Saved data entries:

************

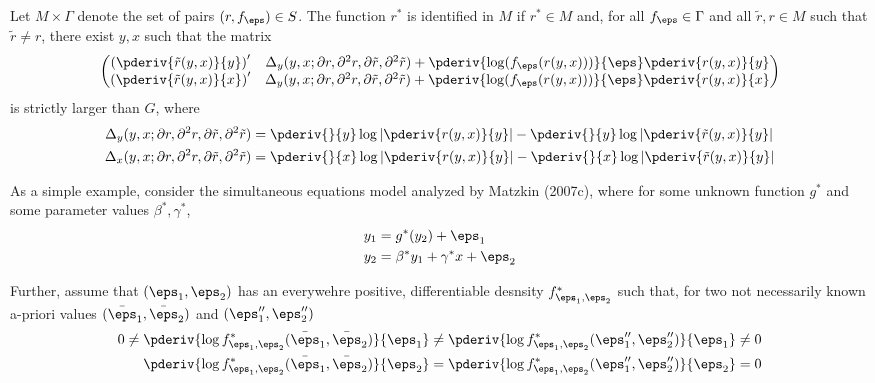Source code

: \begin{theorem}[Matzkin, 2005]
  Let $M \times \Gamma$ denote the set of pairs $(r,f_\eps)\in S$. The function $r^*$ is identified in $M$ if  $r^* \in M$ and, for all $f_\eps \in \Gamma$ and all $\tilde{r},r \in M$ such that $\tilde{r}\neq r$, there exist $y,x$ such that the matrix 
  \[\begin{pmatrix}
      \left(\pderiv{\tilde{r}(y,x)}{y}\right)'& \Delta_y(y,x; \partial r, \partial^2 r, \partial \tilde{r}, \partial^2\tilde{r}) + \pderiv{\log(f_\eps(r(y,x)))}{\eps} \pderiv{r(y,x)}{y} \\
      \left(\pderiv{\tilde{r}(y,x)}{x}\right)'& \Delta_y(y,x; \partial r, \partial^2 r, \partial \tilde{r}, \partial^2\tilde{r}) + \pderiv{\log(f_\eps(r(y,x)))}{\eps} \pderiv{r(y,x)}{x} 
  \end{pmatrix}\]  
  is strictly larger than $G$, where 
  \begin{align*}
    \Delta_y(y,x; \partial r, \partial^2 r, \partial \tilde{r}, \partial^2\tilde{r}) &= \pderiv{}{y}\log\left|\pderiv{r(y,x)}{y}\right| - \pderiv{}{y}\log\left|\pderiv{\tilde{r}(y,x)}{y}\right| \\
    \Delta_x(y,x; \partial r, \partial^2 r, \partial \tilde{r}, \partial^2\tilde{r}) &= \pderiv{}{x}\log\left|\pderiv{r(y,x)}{y}\right| - \pderiv{}{x}\log\left|\pderiv{\tilde{r}(y,x)}{y}\right|
  \end{align*}
\end{theorem}
\begin{example}
  As a simple example, consider the simultaneous equations model analyzed by Matzkin (2007c), where for some unknown function $g^*$ and some parameter values $\beta^*, \gamma^*$,
  \begin{align*}
    y_1 &= g^*(y_2) + \eps_1\\
    y_2 &= \beta^*y_1 + \gamma^*x + \eps_2
  \end{align*}
\end{example}
Further, assume that $(\eps_1, \eps_2)$ has an everywehre positive, differentiable desnsity $f^*_{\eps_1,\eps_2}$ such that, for two not necessarily known a-priori values $(\bar{\eps}_1, \bar{\eps}_2)$ and $(\eps_1'', \eps_2'')$ 
\begin{align*}
    0 \neq \pderiv{\log f^*_{\eps_1,\eps_2}(\bar{\eps}_1,\bar{\eps}_2)}{\eps_1} &\neq \pderiv{\log f^*_{\eps_1,\eps_2}(\eps_1'', \eps_2'')}{\eps_1} \neq 0 \\ 
    \pderiv{\log f^*_{\eps_1,\eps_2}(\bar{\eps}_1, \bar{\eps}_2)}{\eps_2} &= \pderiv{\log f^*_{\eps_1,\eps_2}(\eps_1'', \eps_2'')}{\eps_2} = 0
\end{align*}
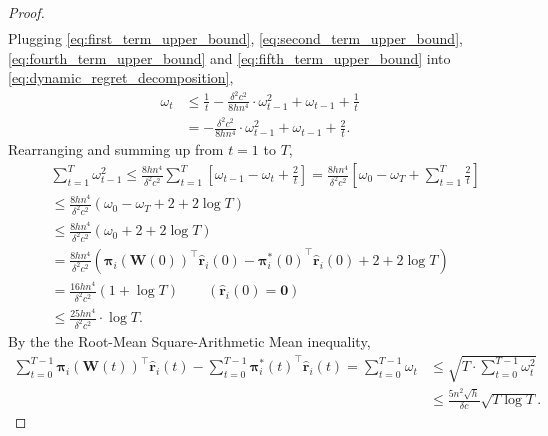 \documentclass[10pt]{article}
\def\rvr{{\mathbf{r}}}
\def\rvzero{{\mathbf{0}}}
\def\rvpi{{\boldsymbol{\pi}}}
\def\rmW{{\mathbf{W}}}
\begin{document}
\begin{proof}
\begin{equation}
\begin{split}
\end{split}
\end{equation}
Plugging \cref{eq:first_term_upper_bound}, \cref{eq:second_term_upper_bound}, \cref{eq:fourth_term_upper_bound} and \cref{eq:fifth_term_upper_bound} into \cref{eq:dynamic_regret_decomposition},
\begin{equation*}
\begin{split}
    \omega_t &\le \frac{1}{t} - \frac{\delta^2 c^2}{8 h n^4} \cdot \omega_{t-1}^2 + \omega_{t-1} + \frac{1}{t} \\
    &= - \frac{\delta^2 c^2}{8 h n^4} \cdot \omega_{t-1}^2 + \omega_{t-1} + \frac{2}{t}.
\end{split}
\end{equation*}
Rearranging and summing up from $t = 1$ to $T$,
\begin{equation*}
\begin{split}
    &\sum\limits_{t=1}^{T}{ \omega_{t-1}^2 } \le \frac{8 h n^4}{\delta^2 c^2} \sum\limits_{t=1}^{T}{\left[ \omega_{t-1} - \omega_t + \frac{2}{t} \right]} = \frac{8 h n^4}{\delta^2 c^2} \left[ \omega_0 - \omega_T + \sum\limits_{t=1}^{T}{\frac{2}{t}} \right] \\
    &\le \frac{8 h n^4}{\delta^2 c^2} \left( \omega_0 - \omega_T + 2 + 2 \log{T} \right) \\
    &\le \frac{8 h n^4}{\delta^2 c^2} \left( \omega_0 + 2 + 2 \log{T} \right) \\
    &= \frac{8 h n^4}{\delta^2 c^2} \left( \rvpi_i\left(\rmW(0)\right)^\top \hat{\rvr}_i(0) - {\rvpi_i^*(0)}^\top \hat{\rvr}_i(0) + 2 + 2 \log{T} \right) \\
    &= \frac{16 h n^4}{\delta^2 c^2} \left( 1 + \log{T} \right) \qquad \left( \hat{\rvr}_i(0) = \rvzero \right) \\
    &\le \frac{25 h n^4}{\delta^2 c^2} \cdot \log{T}.
\end{split}
\end{equation*}
By the the Root-Mean Square-Arithmetic Mean inequality,
\begin{equation}
\label{eq:dynamic_regret_upper_bound}
\begin{split}
    \sum\limits_{t=0}^{T-1}{ \rvpi_i\left(\rmW(t)\right)^\top \hat{\rvr}_i(t)} - \sum\limits_{t=0}^{T-1}{ {\rvpi_i^*(t)}^\top \hat{\rvr}_i(t)} = \sum\limits_{t=0}^{T-1}{ \omega_t } &\le \sqrt{ T \cdot \sum\limits_{t=0}^{T-1}{ \omega_{t}^2 } } \\
    &\le \frac{5 n^2 \sqrt{h}}{\delta c}\sqrt{T \log{T}}.
\end{split}
\end{equation}
\end{proof}
\end{document}
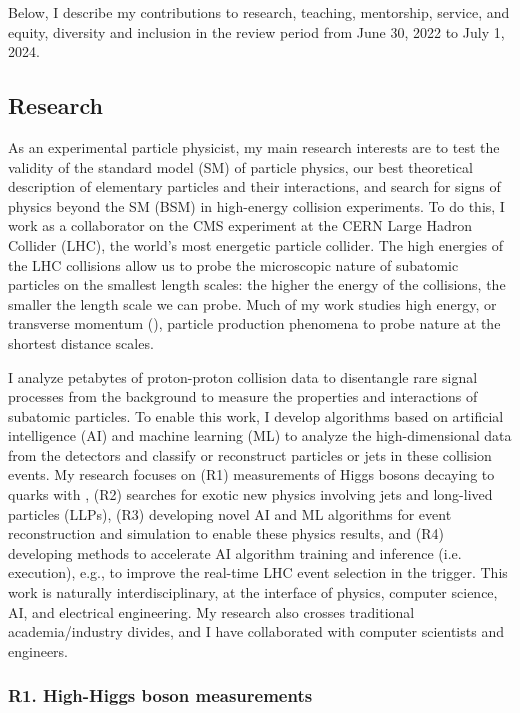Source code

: \documentclass[11pt,letterpaper,notitlepage]{article}
\begin{document}
\pagestyle{fancyplain}

Below, I describe my contributions to research, teaching, mentorship, service, and equity, diversity and inclusion in the review period from June 30, 2022 to July 1, 2024.
\vspace{-1ex}
\subsection*{Research}

As an experimental particle physicist, my main research interests are to test the validity of the standard model (SM) of particle physics, our best theoretical description of elementary particles and their interactions, and search for signs of physics beyond the SM (BSM) in high-energy collision experiments.
To do this, I work as a collaborator on the CMS experiment at the CERN Large Hadron Collider (LHC), the world's most energetic particle collider.
The high energies of the LHC collisions allow us to probe the microscopic nature of subatomic particles on the smallest length scales: the higher the energy of the collisions, the smaller the length scale we can probe.
Much of my work studies high energy, or transverse momentum (\pt), particle production phenomena to probe nature at the shortest distance scales.

I analyze petabytes of proton-proton collision data to disentangle rare signal processes from the background to measure the properties and interactions of subatomic particles.
To enable this work, I develop algorithms based on artificial intelligence (AI) and machine learning (ML) to analyze the high-dimensional data from the detectors and classify or reconstruct particles or jets in these collision events.
My research focuses on
(R1) measurements of Higgs bosons decaying to quarks with \pt,
(R2) searches for exotic new physics involving jets and long-lived particles (LLPs),
(R3) developing novel AI and ML algorithms for event reconstruction and simulation to enable these physics results, and
(R4) developing methods to accelerate AI algorithm training and inference (i.e. execution), e.g., to improve the real-time LHC event selection in the trigger.
This work is naturally interdisciplinary, at the interface of physics, computer science, AI, and electrical engineering.
My research also crosses traditional academia/industry divides, and I have collaborated with computer scientists and engineers.

\vspace{-1ex}
\subsubsection*{R1. High-\pt Higgs boson measurements}
\end{document}

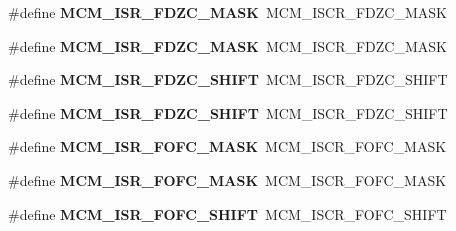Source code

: \begin{DoxyCompactItemize}
\item 
\#define {\bfseries M\+C\+M\+\_\+\+I\+S\+R\+\_\+\+F\+D\+Z\+C\+\_\+\+M\+A\+SK}~M\+C\+M\+\_\+\+I\+S\+C\+R\+\_\+\+F\+D\+Z\+C\+\_\+\+M\+A\+SK\hypertarget{group__Backward__Compatibility__Symbols_ga610f581ddc6b9cc1e4b4847a99509a08}{}\label{group__Backward__Compatibility__Symbols_ga610f581ddc6b9cc1e4b4847a99509a08}

\item 
\#define {\bfseries M\+C\+M\+\_\+\+I\+S\+R\+\_\+\+F\+D\+Z\+C\+\_\+\+M\+A\+SK}~M\+C\+M\+\_\+\+I\+S\+C\+R\+\_\+\+F\+D\+Z\+C\+\_\+\+M\+A\+SK\hypertarget{group__Backward__Compatibility__Symbols_ga610f581ddc6b9cc1e4b4847a99509a08}{}\label{group__Backward__Compatibility__Symbols_ga610f581ddc6b9cc1e4b4847a99509a08}

\item 
\#define {\bfseries M\+C\+M\+\_\+\+I\+S\+R\+\_\+\+F\+D\+Z\+C\+\_\+\+S\+H\+I\+FT}~M\+C\+M\+\_\+\+I\+S\+C\+R\+\_\+\+F\+D\+Z\+C\+\_\+\+S\+H\+I\+FT\hypertarget{group__Backward__Compatibility__Symbols_ga3fbed1f99af0d0916feebea373cfbb8b}{}\label{group__Backward__Compatibility__Symbols_ga3fbed1f99af0d0916feebea373cfbb8b}

\item 
\#define {\bfseries M\+C\+M\+\_\+\+I\+S\+R\+\_\+\+F\+D\+Z\+C\+\_\+\+S\+H\+I\+FT}~M\+C\+M\+\_\+\+I\+S\+C\+R\+\_\+\+F\+D\+Z\+C\+\_\+\+S\+H\+I\+FT\hypertarget{group__Backward__Compatibility__Symbols_ga3fbed1f99af0d0916feebea373cfbb8b}{}\label{group__Backward__Compatibility__Symbols_ga3fbed1f99af0d0916feebea373cfbb8b}

\item 
\#define {\bfseries M\+C\+M\+\_\+\+I\+S\+R\+\_\+\+F\+O\+F\+C\+\_\+\+M\+A\+SK}~M\+C\+M\+\_\+\+I\+S\+C\+R\+\_\+\+F\+O\+F\+C\+\_\+\+M\+A\+SK\hypertarget{group__Backward__Compatibility__Symbols_ga90b5519e0a496915707fc7c62a13a70a}{}\label{group__Backward__Compatibility__Symbols_ga90b5519e0a496915707fc7c62a13a70a}

\item 
\#define {\bfseries M\+C\+M\+\_\+\+I\+S\+R\+\_\+\+F\+O\+F\+C\+\_\+\+M\+A\+SK}~M\+C\+M\+\_\+\+I\+S\+C\+R\+\_\+\+F\+O\+F\+C\+\_\+\+M\+A\+SK\hypertarget{group__Backward__Compatibility__Symbols_ga90b5519e0a496915707fc7c62a13a70a}{}\label{group__Backward__Compatibility__Symbols_ga90b5519e0a496915707fc7c62a13a70a}

\item 
\#define {\bfseries M\+C\+M\+\_\+\+I\+S\+R\+\_\+\+F\+O\+F\+C\+\_\+\+S\+H\+I\+FT}~M\+C\+M\+\_\+\+I\+S\+C\+R\+\_\+\+F\+O\+F\+C\+\_\+\+S\+H\+I\+FT\hypertarget{group__Backward__Compatibility__Symbols_ga2140808617bd0d532f24a58a16eb87d7}{}\label{group__Backward__Compatibility__Symbols_ga2140808617bd0d532f24a58a16eb87d7}


\end{DoxyCompactItemize}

************

What is needed » Respond with only the number of lines above that include the string "values".

Exercise result » 2